If Nvidia or AMD(ATI) dissapeared, we would be in for a world of hurt. Name there hasn't been a true third player in the GPU business for a long while. Any other company that makes GPU's nowadays is gunning for the low end sector (the same sector Intel dominates). Very few places can do what Nvidia and AMD(ATI) do best.
Oh I seem to remember names like 3Dfx and S3 getting a fair amount of attention not too long ago... Companies come and go, especially in markets like this. No one would be in a world of hurt if they went out of business because someone else would have had to unseat them. I think we're reaching a time in the market where a disruptive technology could come in out of nowhere and unseat the biggies. That was my lead-in point above: Nvidia knows their existing business model is under pressure and this is how they're looking to adapt.

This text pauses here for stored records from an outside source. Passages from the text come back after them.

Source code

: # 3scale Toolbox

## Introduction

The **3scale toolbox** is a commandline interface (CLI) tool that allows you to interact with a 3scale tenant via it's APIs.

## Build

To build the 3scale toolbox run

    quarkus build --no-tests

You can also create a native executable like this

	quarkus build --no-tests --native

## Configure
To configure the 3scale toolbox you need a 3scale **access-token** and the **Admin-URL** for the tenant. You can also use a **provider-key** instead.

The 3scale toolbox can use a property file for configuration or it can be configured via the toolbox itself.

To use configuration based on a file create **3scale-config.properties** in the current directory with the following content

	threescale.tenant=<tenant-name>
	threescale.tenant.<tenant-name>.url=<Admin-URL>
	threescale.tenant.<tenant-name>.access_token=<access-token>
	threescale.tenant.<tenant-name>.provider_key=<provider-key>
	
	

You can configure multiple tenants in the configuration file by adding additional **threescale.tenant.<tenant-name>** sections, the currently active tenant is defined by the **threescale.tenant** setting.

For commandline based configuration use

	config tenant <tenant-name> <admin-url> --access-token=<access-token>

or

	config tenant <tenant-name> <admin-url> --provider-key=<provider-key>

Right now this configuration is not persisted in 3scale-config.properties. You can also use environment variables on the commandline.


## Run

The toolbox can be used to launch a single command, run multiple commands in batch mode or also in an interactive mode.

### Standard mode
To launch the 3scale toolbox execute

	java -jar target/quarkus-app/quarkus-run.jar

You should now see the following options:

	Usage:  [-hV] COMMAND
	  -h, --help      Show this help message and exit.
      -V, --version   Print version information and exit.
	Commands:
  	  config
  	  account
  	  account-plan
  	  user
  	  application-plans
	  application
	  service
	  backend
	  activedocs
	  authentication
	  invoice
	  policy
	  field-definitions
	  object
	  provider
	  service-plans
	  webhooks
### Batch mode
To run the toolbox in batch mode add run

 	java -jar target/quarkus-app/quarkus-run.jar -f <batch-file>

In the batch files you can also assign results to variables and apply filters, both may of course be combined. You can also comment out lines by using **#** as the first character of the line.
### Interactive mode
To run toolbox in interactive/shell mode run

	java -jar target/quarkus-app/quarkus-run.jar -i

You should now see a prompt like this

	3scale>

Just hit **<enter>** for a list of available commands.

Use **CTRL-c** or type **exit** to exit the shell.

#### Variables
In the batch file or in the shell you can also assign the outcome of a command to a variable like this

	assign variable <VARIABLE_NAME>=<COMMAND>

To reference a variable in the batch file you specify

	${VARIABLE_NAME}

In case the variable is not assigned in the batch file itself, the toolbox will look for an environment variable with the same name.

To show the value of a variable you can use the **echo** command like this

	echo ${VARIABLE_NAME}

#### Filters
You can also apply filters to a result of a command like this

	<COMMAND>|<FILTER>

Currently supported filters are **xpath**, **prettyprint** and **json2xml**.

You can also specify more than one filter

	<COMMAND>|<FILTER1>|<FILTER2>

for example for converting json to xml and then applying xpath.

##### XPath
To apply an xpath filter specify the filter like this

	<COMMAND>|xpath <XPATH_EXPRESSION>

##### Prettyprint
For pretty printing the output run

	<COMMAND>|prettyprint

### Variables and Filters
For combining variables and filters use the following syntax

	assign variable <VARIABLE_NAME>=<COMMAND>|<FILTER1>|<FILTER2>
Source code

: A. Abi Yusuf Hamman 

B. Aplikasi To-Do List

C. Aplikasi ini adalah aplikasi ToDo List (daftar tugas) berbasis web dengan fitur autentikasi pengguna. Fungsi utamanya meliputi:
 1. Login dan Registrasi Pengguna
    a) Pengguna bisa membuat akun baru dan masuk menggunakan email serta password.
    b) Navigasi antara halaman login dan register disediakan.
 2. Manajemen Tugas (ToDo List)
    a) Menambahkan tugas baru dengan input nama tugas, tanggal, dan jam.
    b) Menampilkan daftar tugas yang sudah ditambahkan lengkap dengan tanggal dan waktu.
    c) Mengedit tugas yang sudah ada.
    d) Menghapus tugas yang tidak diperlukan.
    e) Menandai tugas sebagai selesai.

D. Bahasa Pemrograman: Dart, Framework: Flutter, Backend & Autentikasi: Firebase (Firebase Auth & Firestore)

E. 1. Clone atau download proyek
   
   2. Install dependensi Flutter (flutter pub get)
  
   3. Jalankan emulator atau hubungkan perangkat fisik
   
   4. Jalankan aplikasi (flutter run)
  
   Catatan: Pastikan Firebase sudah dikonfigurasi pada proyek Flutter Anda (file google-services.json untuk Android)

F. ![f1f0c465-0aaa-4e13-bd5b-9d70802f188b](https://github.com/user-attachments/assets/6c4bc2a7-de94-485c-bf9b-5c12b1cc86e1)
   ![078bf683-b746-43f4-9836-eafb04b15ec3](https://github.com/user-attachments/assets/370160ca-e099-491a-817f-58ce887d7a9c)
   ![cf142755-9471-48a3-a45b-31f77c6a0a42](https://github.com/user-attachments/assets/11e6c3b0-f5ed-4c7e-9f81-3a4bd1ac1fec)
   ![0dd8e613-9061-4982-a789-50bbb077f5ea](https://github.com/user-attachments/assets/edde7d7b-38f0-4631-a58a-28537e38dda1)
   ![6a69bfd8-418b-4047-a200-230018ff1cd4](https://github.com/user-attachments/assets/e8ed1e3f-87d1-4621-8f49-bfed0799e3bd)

My point was merely that relying on a single vendor to make your stuff work isn't a good idea-- and that concern will play a role in slowing the adoption of a technology like this. Apple could hide the CUDA interface by rolling it into something like their Accelerate framework, but unless they could get similar performance out of other GPU vendors, then they would be forced to rely on nVidia (Nvidia? I hate company names in all caps...) as their sole supplier of video cards.
SSE is closer to AltiVec than GPU's are. How many AltiVec units are there? I thought there was only 1. In a GPU you have waaaay more than one (otherwise it would be slow at drawing pixels).
I don't understand your reasoning here... When someone makes lasagna with chicken, then someone else makes lasagna with beef, and a third person says "that's kind of the same concept", I don't follow the "turkey is more like chicken" argument...
Yes, SSE is a vector processor too, and in the grand continuum of vector processors it is probably closer to Altivec than a GPU is. I wasn't talking about SSE I was talking about this being an extension of the same concept-- offload vector computations to specialized hardware.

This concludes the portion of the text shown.